Dors ma petite fille
tandis que des couteaux ensemencent d'argent
l'horizon qu'ils meurtrissent
c'est dans si longtemps qu'il faudra mourir
la vie descend vers la mer de son sable insensible
Dors contre mon cœur fleur de mon émoi.
Laisse-moi parler de ma vie
il est tard chez moi, ma petite aube
il faudrait une horloge folle pour sonner mes heures
un jaquemart d'enfer.
C'en est fini de la jeunesse où l'amour est sans réponse ces mains qui chassent tes cheveux contre la douceur
du vent ces lèvres de chanson et ce cœur qui t'apaise sont ceux d'un homme de la honte
Laisse-moi parler de ce pays où l'on va vêtu de fourrures où règne un froid étrange et des gestes légendaires
Tu le vois luire comme un nord de neige grise
C'est là-bas que j'ai vécu entre le meurtre et le remords
c'est là-bas que nous irons poussés par
Dieu et par le
sang et je te recevrai parmi les autres loups comme une
louve
Dors dans le soleil et dans ta chair fragile
personne encore n'attelle le traîneau
le moujik s'enivre à l'auberge des âges
et les chevaux sont encore libres au-delà de la terre
Mais je sais que le
Vieux malgré sa longue ivresse construira la voiture de ses mains ironiques et qu'il fera pleuvoir une pluie de lassos sur le rêve de ces montures
Je vois déjà son ombre immense, je la connais
il vient pour toi, il prend mesure
comme pour ton léger cercueil
et fait claquer son fouet dans l'air illusoire
où naîtra l'attelage
Ton innocence peut dormir sur la blessure de mon
cœur les lys poussent le long des mares et leur blancheur se
retrouve sur l'eau sale devenue miroir
Hélas j'écoute dans sa prison mûrir ton sang rien ne me retiendra de délivrer son cours quand ta pudeur dépaysée des landes épellera les brûlures de la
vie
Dors petite aube, dans le murmure de mon chagrin
la vie est douce, la mort est loin
et les chemins vont sous les fleurs
vers un
Dieu qui sourit aux prières des vierges
L'huile de la vie ne descend pas encore consacrer ta chair d'un sacrement maudit et je puis te ravir de légendes en poudre plus réelles pour toi que l'histoire de demain
SOUS LA CHEVELURE
Sous la chevelure avance un long corps d'étoile, nu comme le lac, et fendu comme un arbre.

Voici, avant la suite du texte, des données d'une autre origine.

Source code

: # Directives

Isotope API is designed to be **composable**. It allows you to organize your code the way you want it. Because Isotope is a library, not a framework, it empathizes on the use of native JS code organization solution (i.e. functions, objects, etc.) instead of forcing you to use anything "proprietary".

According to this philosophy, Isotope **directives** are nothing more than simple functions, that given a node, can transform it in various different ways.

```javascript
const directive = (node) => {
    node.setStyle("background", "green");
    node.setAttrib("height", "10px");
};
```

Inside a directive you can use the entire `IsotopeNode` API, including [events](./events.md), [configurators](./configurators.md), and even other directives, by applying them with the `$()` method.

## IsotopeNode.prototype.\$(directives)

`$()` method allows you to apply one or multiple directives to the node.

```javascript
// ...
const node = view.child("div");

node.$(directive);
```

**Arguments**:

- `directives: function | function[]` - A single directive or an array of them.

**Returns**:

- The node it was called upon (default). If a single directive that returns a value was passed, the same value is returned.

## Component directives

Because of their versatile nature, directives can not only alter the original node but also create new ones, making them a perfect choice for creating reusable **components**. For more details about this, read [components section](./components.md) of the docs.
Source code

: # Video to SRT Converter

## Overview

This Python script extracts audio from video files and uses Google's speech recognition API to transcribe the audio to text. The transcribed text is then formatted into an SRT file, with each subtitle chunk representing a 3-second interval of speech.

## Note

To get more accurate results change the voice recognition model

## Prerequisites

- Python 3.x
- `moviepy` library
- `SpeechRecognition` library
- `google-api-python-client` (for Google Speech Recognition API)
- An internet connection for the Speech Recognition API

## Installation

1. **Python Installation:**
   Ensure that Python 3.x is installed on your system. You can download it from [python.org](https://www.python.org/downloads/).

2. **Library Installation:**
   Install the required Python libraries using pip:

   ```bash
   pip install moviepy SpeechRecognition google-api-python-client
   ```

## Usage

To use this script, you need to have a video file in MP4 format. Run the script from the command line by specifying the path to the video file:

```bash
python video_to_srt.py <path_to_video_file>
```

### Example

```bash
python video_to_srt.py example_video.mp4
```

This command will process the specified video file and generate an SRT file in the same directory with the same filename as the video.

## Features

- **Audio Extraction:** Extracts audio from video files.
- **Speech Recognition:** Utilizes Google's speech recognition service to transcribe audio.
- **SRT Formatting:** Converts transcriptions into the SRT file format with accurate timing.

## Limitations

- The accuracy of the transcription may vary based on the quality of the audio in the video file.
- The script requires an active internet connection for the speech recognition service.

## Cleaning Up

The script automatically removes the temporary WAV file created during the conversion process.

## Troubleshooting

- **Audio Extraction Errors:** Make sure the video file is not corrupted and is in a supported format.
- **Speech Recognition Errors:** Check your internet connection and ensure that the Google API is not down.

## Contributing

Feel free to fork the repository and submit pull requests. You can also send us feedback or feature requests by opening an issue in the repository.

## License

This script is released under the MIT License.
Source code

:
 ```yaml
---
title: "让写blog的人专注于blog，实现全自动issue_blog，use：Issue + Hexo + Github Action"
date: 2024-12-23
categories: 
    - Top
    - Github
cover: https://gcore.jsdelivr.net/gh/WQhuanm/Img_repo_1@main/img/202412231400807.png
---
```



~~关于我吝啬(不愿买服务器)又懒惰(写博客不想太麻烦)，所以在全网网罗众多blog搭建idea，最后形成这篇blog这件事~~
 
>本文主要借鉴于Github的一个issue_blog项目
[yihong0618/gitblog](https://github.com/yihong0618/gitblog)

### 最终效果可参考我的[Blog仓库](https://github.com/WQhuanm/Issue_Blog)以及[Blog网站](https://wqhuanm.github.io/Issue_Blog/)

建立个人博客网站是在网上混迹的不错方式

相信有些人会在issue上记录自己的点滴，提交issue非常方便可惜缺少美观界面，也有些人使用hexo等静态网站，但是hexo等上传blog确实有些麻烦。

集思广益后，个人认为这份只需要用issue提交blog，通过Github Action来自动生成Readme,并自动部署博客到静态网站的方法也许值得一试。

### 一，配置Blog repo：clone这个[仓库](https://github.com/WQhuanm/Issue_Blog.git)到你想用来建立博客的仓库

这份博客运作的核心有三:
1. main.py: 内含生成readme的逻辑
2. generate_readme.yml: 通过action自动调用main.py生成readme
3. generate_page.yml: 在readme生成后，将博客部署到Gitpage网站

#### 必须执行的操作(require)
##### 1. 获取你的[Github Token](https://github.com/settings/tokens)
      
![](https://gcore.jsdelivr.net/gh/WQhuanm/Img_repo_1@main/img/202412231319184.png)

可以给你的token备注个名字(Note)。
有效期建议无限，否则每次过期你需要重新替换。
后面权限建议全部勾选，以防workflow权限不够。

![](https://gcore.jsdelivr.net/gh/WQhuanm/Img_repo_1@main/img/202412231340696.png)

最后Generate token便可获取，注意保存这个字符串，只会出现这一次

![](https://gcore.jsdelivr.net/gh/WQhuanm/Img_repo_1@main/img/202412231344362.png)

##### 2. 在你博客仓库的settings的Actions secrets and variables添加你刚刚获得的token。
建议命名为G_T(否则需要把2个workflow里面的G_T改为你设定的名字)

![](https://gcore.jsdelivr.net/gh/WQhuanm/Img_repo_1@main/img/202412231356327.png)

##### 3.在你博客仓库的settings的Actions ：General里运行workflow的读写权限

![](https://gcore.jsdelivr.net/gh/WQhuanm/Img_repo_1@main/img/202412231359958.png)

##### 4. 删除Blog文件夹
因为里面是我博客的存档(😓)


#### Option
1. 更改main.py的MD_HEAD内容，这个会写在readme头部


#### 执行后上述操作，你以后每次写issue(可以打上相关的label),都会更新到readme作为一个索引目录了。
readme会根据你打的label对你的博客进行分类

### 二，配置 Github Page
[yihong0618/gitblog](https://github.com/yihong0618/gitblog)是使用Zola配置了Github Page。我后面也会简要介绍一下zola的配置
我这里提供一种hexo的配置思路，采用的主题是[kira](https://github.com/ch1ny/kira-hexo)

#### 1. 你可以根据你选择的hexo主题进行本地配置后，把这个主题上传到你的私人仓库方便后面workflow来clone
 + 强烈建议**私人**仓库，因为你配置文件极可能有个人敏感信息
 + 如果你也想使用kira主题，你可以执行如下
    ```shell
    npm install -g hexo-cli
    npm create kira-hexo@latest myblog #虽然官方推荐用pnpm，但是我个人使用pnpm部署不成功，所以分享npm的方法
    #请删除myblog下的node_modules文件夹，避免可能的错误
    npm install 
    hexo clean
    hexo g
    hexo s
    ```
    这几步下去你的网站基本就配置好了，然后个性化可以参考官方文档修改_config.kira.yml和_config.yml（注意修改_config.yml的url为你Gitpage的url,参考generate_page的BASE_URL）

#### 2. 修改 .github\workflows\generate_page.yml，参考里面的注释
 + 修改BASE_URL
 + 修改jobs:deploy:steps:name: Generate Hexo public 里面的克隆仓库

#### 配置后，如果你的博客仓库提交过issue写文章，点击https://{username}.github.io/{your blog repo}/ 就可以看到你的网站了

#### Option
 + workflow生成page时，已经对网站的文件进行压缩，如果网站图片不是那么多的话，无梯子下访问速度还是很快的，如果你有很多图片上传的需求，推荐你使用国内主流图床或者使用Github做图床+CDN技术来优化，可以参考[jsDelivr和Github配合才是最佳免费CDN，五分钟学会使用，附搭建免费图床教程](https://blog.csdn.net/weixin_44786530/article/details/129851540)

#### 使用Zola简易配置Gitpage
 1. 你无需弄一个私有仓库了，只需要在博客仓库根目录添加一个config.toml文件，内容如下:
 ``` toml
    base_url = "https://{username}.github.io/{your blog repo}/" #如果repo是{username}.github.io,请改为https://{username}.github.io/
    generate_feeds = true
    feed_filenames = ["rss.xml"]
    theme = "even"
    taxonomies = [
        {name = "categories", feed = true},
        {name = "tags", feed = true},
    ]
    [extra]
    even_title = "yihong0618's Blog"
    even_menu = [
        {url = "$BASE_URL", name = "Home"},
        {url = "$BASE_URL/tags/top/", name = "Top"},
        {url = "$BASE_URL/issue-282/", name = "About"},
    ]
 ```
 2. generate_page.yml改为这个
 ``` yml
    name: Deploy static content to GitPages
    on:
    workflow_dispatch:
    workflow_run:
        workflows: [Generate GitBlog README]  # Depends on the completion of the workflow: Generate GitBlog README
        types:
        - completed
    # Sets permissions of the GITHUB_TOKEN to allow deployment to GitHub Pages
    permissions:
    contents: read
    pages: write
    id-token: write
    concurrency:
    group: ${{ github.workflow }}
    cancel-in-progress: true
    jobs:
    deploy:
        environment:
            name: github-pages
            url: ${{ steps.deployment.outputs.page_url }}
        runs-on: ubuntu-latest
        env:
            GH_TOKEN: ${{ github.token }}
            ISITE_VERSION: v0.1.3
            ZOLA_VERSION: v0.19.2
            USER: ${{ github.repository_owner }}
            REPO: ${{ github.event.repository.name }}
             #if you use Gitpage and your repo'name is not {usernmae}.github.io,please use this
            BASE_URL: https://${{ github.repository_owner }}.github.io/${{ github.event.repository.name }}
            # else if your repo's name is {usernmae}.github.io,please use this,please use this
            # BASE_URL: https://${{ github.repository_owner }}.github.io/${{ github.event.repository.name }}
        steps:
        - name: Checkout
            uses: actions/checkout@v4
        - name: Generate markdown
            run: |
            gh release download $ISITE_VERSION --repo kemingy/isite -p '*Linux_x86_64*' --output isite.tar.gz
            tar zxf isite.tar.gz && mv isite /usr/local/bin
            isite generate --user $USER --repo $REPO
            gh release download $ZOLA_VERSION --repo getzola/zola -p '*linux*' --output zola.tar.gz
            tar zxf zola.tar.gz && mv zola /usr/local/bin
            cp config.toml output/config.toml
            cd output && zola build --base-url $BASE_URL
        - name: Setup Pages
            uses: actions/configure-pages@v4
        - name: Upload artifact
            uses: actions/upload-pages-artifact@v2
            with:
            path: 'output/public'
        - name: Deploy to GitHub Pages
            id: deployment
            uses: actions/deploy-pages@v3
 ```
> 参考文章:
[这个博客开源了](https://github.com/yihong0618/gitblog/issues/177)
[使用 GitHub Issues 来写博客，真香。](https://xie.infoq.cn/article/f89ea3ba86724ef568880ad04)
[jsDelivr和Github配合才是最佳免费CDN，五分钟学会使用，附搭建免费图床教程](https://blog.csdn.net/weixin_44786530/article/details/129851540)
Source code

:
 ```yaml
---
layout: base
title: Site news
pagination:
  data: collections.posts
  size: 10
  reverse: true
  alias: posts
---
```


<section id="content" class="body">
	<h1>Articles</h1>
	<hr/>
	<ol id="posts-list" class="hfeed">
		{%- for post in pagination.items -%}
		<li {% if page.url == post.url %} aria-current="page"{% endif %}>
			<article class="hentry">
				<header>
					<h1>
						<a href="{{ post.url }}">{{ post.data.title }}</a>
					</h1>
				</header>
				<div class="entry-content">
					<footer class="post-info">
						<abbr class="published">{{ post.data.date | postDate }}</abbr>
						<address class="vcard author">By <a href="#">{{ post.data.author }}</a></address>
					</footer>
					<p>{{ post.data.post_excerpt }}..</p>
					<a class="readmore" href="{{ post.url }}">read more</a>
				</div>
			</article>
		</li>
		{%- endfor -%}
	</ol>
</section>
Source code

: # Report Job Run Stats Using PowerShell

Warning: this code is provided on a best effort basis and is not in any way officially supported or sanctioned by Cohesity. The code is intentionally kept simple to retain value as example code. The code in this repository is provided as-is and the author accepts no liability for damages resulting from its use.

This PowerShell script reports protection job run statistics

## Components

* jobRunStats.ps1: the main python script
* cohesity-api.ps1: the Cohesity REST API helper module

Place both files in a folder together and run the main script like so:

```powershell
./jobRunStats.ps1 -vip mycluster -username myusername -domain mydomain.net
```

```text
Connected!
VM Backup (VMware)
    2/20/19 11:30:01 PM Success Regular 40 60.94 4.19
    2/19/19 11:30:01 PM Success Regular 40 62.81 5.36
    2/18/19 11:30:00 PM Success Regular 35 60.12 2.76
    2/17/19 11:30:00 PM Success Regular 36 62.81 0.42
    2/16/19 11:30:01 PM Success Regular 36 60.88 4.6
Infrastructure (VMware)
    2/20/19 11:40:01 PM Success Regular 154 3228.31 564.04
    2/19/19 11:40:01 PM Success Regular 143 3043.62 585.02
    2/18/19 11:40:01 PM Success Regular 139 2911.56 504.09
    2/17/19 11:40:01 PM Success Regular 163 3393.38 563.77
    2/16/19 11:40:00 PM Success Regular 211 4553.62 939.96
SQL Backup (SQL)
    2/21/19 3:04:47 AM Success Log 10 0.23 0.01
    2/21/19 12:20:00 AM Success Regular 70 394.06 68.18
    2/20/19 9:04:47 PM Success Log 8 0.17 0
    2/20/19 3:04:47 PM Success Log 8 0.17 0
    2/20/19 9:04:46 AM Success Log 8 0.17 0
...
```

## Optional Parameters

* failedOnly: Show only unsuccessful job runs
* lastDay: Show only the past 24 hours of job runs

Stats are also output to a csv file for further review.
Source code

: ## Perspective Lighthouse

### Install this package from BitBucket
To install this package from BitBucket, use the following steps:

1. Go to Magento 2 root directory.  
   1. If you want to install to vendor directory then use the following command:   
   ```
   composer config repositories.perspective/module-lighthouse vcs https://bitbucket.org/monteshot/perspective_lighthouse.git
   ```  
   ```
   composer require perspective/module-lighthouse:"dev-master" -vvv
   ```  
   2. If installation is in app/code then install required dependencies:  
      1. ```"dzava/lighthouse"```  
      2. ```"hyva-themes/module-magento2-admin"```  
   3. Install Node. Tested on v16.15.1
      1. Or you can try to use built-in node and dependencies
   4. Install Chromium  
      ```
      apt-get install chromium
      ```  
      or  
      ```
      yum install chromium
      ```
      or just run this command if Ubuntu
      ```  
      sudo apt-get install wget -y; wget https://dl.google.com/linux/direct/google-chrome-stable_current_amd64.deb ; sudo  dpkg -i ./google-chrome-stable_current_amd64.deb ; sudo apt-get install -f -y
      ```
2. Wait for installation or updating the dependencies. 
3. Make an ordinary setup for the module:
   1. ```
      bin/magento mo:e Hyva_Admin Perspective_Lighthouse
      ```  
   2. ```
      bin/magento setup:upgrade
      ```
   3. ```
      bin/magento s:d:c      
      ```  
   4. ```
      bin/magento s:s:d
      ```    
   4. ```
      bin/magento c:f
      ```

Sous la foudre froide, un lait d'or figé, où boit un serpent rouge et prisonnier.
Double faux des cuisses dans l'herbe nocturne, éclat des aciers, noués d'une fleur.
Ô marche odorante d'une claire armure, l'ouragan s'arrête au porche des jambes.
Quel est ce rosier qui a deux racines, et si peu de feuilles sur l'éclat des roses.
Si la nuit expire, la couleur de l'aube aura son miroir, Ô corps solitaire, que baise la nuit
d'un baiser sans lèvres, que de lits te rêvent !
Alain Borne. Quand je serai mort.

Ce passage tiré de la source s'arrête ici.